Environmental groups and some Curtis Bay residents are pressing the state to tighten pollution safeguards at the CSX coal terminal, saying they're concerned about runoff from the busy facility and about black dust blown onto and into their homes.
Coal exports from the CSX terminal have risen sharply in recent years, said Leah Kelly, an attorney with the Environmental Integrity Project, a Washington-based group. The Baltimore customs district exported 5.1 million tons of coal in the first three months of this year, according to the U.S. Energy Information Administration, trailing only Norfolk and New Orleans in volume of coal shipped overseas.
Curtis Bay, with industries in and around it, is also one of the most polluted communities in the state, contended Lauren Randall of the Sierra Club. It and other groups have urged state environmental regulators to impose new requirements on CSX for controlling stormwater runoff and wind-blown dust from its facility.
The Maryland Department of the Environment has tentatively determined to renew the coal terminal's stormwater permit, which expired three years ago, with minor modifications.
State inspectors determined that runoff from the two piers and nearby coal stockpiles is being adequately contained in a pair of settling ponds, where coal dust and other contaminants are supposed to settle out. The water is further treated to neutralize and disinfect it. Most of the runoff is recycled to spray on the coal piles to control dust.
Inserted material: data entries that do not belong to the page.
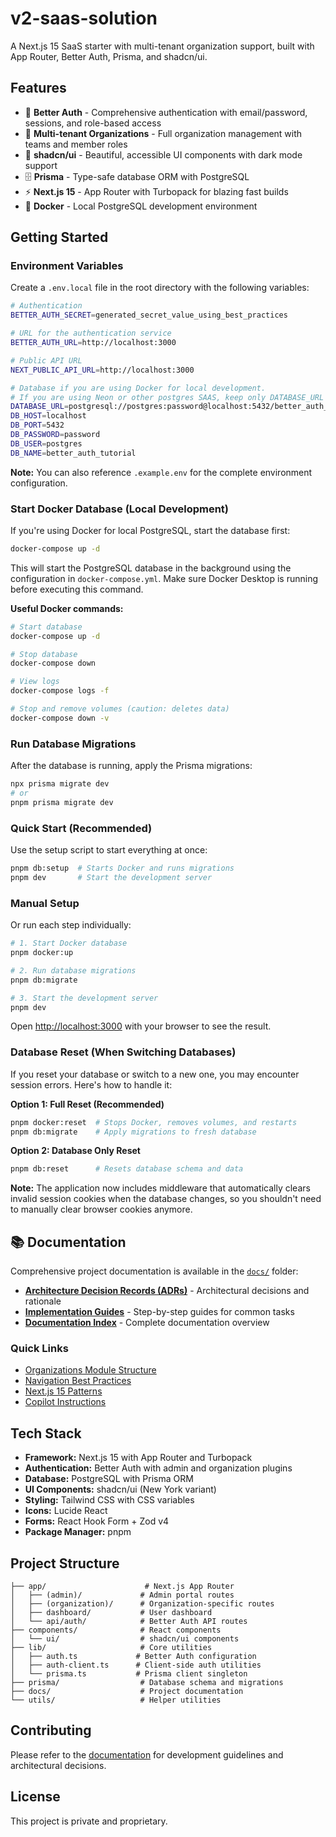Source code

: # v2-saas-solution

A Next.js 15 SaaS starter with multi-tenant organization support, built with App Router, Better Auth, Prisma, and shadcn/ui.

## Features

- 🔐 **Better Auth** - Comprehensive authentication with email/password, sessions, and role-based access
- 🏢 **Multi-tenant Organizations** - Full organization management with teams and member roles
- 🎨 **shadcn/ui** - Beautiful, accessible UI components with dark mode support
- 🗄️ **Prisma** - Type-safe database ORM with PostgreSQL
- ⚡ **Next.js 15** - App Router with Turbopack for blazing fast builds
- 🐳 **Docker** - Local PostgreSQL development environment

## Getting Started

### Environment Variables

Create a `.env.local` file in the root directory with the following variables:

```bash
# Authentication
BETTER_AUTH_SECRET=generated_secret_value_using_best_practices

# URL for the authentication service
BETTER_AUTH_URL=http://localhost:3000 

# Public API URL
NEXT_PUBLIC_API_URL=http://localhost:3000

# Database if you are using Docker for local development.
# If you are using Neon or other postgres SAAS, keep only DATABASE_URL in production
DATABASE_URL=postgresql://postgres:password@localhost:5432/better_auth_tutorial
DB_HOST=localhost
DB_PORT=5432
DB_PASSWORD=password
DB_USER=postgres
DB_NAME=better_auth_tutorial
```

**Note:** You can also reference `.example.env` for the complete environment configuration.

### Start Docker Database (Local Development)

If you're using Docker for local PostgreSQL, start the database first:

```bash
docker-compose up -d
```

This will start the PostgreSQL database in the background using the configuration in `docker-compose.yml`. Make sure Docker Desktop is running before executing this command.

**Useful Docker commands:**
```bash
# Start database
docker-compose up -d

# Stop database
docker-compose down

# View logs
docker-compose logs -f

# Stop and remove volumes (caution: deletes data)
docker-compose down -v
```

### Run Database Migrations

After the database is running, apply the Prisma migrations:

```bash
npx prisma migrate dev
# or
pnpm prisma migrate dev
```

### Quick Start (Recommended)

Use the setup script to start everything at once:

```bash
pnpm db:setup  # Starts Docker and runs migrations
pnpm dev       # Start the development server
```

### Manual Setup

Or run each step individually:

```bash
# 1. Start Docker database
pnpm docker:up

# 2. Run database migrations
pnpm db:migrate

# 3. Start the development server
pnpm dev
```

Open [http://localhost:3000](http://localhost:3000) with your browser to see the result.

### Database Reset (When Switching Databases)

If you reset your database or switch to a new one, you may encounter session errors. Here's how to handle it:

**Option 1: Full Reset (Recommended)**
```bash
pnpm docker:reset  # Stops Docker, removes volumes, and restarts
pnpm db:migrate    # Apply migrations to fresh database
```

**Option 2: Database Only Reset**
```bash
pnpm db:reset      # Resets database schema and data
```

**Note:** The application now includes middleware that automatically clears invalid session cookies when the database changes, so you shouldn't need to manually clear browser cookies anymore.

## 📚 Documentation

Comprehensive project documentation is available in the [`docs/`](./docs) folder:

- **[Architecture Decision Records (ADRs)](./docs/adr/)** - Architectural decisions and rationale
- **[Implementation Guides](./docs/guides/)** - Step-by-step guides for common tasks
- **[Documentation Index](./docs/README.md)** - Complete documentation overview

### Quick Links

- [Organizations Module Structure](./docs/adr/ADR-001-admin-organizations-restructuring.md)
- [Navigation Best Practices](./docs/adr/ADR-002-admin-portal-home-navigation.md)
- [Next.js 15 Patterns](./docs/adr/ADR-004-next-js-15-params-and-ux-fixes.md)
- [Copilot Instructions](./.github/copilot-instructions.md)

## Tech Stack

- **Framework:** Next.js 15 with App Router and Turbopack
- **Authentication:** Better Auth with admin and organization plugins
- **Database:** PostgreSQL with Prisma ORM
- **UI Components:** shadcn/ui (New York variant)
- **Styling:** Tailwind CSS with CSS variables
- **Icons:** Lucide React
- **Forms:** React Hook Form + Zod v4
- **Package Manager:** pnpm

## Project Structure

```
├── app/                      # Next.js App Router
│   ├── (admin)/             # Admin portal routes
│   ├── (organization)/      # Organization-specific routes
│   ├── dashboard/           # User dashboard
│   └── api/auth/            # Better Auth API routes
├── components/              # React components
│   └── ui/                  # shadcn/ui components
├── lib/                     # Core utilities
│   ├── auth.ts             # Better Auth configuration
│   ├── auth-client.ts      # Client-side auth utilities
│   └── prisma.ts           # Prisma client singleton
├── prisma/                  # Database schema and migrations
├── docs/                    # Project documentation
└── utils/                   # Helper utilities
```

## Contributing

Please refer to the [documentation](./docs) for development guidelines and architectural decisions.

## License

This project is private and proprietary.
Robert T. Sullivan, spokesman for the Florida-based rail firm, noted that the coal piers had been there for more than 90 years, and that the rail company was cooperating with the state's review of its pollution control requirements.
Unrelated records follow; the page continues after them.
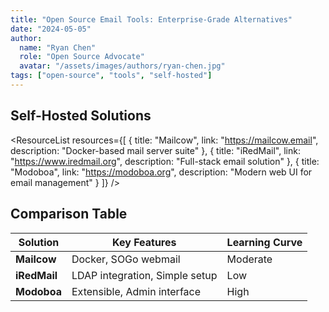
 ```yaml
---
title: "Open Source Email Tools: Enterprise-Grade Alternatives"
date: "2024-05-05"
author: 
  name: "Ryan Chen"
  role: "Open Source Advocate"
  avatar: "/assets/images/authors/ryan-chen.jpg"
tags: ["open-source", "tools", "self-hosted"]
---
```


## Self-Hosted Solutions

<ResourceList
  resources={[
    {
      title: "Mailcow",
      link: "https://mailcow.email",
      description: "Docker-based mail server suite"
    },
    {
      title: "iRedMail",
      link: "https://www.iredmail.org",
      description: "Full-stack email solution"
    },
    {
      title: "Modoboa",
      link: "https://modoboa.org",
      description: "Modern web UI for email management"
    }
  ]}
/>

## Comparison Table

| Solution    | Key Features                      | Learning Curve |
|-------------|-----------------------------------|----------------|
| **Mailcow** | Docker, SOGo webmail              | Moderate       |
| **iRedMail**| LDAP integration, Simple setup    | Low            |
| **Modoboa** | Extensible, Admin interface       | High           |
"CSX continues to invest steadily in the Curtis Bay facility and it employs leading environmental management technologies to protect employees and the community," Sullivan said in an email. He called the stormwater treatment system "state of the art."
But the ponds are only designed to hold 24 hours' worth of rain from a 10-year storm. Water from anything heavier or more prolonged spills out of the ponds and into a storm sewer that empties into the bay and Stonehouse Cove. A state fact sheet on the facility notes that during one inspection in 2011, water was overflowing for three days after a 3-inch-plus rainfall. The permit allows for the terminal to discharge up to 1.1 million gallons a day.
Several residents who gathered recently at the Polish Home Hall in Curtis Bay said they worried about the water quality in their area and about the soot that they say falls into their wading pools and onto their porches, and even drifts into their homes.
Sallie Hubbard, 41, who lives in the 1400 block of Filbert Ave., said she's noticed a black grime on her furnace filter and even caked on her walls.
"I'm concerned because my kids, they fish and crab in the water," added Edwina Hall, 52, a neighbor whose children are 16 and 17. "And I'm also concerned about their breathing. … Sometimes it smells so bad."
Environmental groups want the state to require CSX to monitor its runoff for more pollutants, especially those known to be associated with coal, such as arsenic, chromium and selenium. They note that the harbor's water quality is considered impaired by floating dirt and dust.
They are also calling on the state to require that the coal piles be covered to reduce airborne dust and storm runoff. Other shipping facilities are enclosed, they say.